Roundtable Publisher: Times-Picayune (New Orleans)

By: Bruce Nolan

Storm-damaged New Orleans families continued to receive gifts of private, faith-based aid Thursday, including $400,000 that Catholic school children around the country raised for school children here.

The $400,000 was New Orleans’ share of $1 million that children in Catholic schools raised for other children across Louisiana, Mississippi and Alabama, said the archdiocesan schools superintendent, the Rev. William Maestri.

Separately, a representative of a Greek Orthodox organization arrived in New Orleans on Friday to distribute $50,000 raised by the American Hellenic Education Progressive Association for 50 Greek families in the area. The money is in addition to more than $100,000 already distributed to New Orleans families by Philoptochos, the philanthropic arm of the Greek Orthodox church in the United States, and another agency, the International Orthodox Christian Charities. Another $400,000 is expected to arrive from other Orthodox sources.


Representatives of the National Catholic Educators Association said they expected to raise about $250,000 when they asked school children in Catholic schools around the country to give aid to children in New Orleans and elsewhere injured by Hurricane Katrina.

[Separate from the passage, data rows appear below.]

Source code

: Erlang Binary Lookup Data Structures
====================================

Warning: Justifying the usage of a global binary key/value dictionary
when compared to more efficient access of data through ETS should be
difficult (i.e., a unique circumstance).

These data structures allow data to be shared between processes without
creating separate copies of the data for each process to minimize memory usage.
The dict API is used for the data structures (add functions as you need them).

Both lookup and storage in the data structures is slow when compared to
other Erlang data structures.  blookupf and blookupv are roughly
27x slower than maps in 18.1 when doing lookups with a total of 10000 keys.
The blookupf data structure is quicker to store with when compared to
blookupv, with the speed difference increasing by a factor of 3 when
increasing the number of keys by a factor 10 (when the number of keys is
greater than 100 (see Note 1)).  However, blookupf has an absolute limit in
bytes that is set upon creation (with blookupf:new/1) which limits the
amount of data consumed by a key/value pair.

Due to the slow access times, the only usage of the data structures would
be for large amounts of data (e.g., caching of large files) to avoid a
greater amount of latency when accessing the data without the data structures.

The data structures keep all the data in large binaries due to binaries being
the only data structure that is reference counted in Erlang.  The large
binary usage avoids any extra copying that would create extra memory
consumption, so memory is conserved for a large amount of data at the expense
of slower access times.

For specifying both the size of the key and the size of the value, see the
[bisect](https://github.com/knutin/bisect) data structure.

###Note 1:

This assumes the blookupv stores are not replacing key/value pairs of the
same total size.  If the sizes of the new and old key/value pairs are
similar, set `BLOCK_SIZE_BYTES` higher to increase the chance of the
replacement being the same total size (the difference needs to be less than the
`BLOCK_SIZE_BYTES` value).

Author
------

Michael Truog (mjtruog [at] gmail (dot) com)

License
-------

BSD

Their campaign raised more than four times that.

In New Orleans, school officials will see to it that the money goes directly to individual aid for tuition, clothing and other kinds of personal assistance, and not for building repair, Maestri said.

Maestri said he hoped the gift would reassure New Orleanians that the city’s needs are still on the minds of distant neighbors, even as the community worries whether the area’s recovery is slipping off Washington’s radar.

“I think what this shows is that faith-based communities are very concerned about our schools and our region. People are concerned about us beyond Washington and beyond the government. It’s important that we see the outpouring of aid that can come from private, faith-based sectors of our economy,” he said.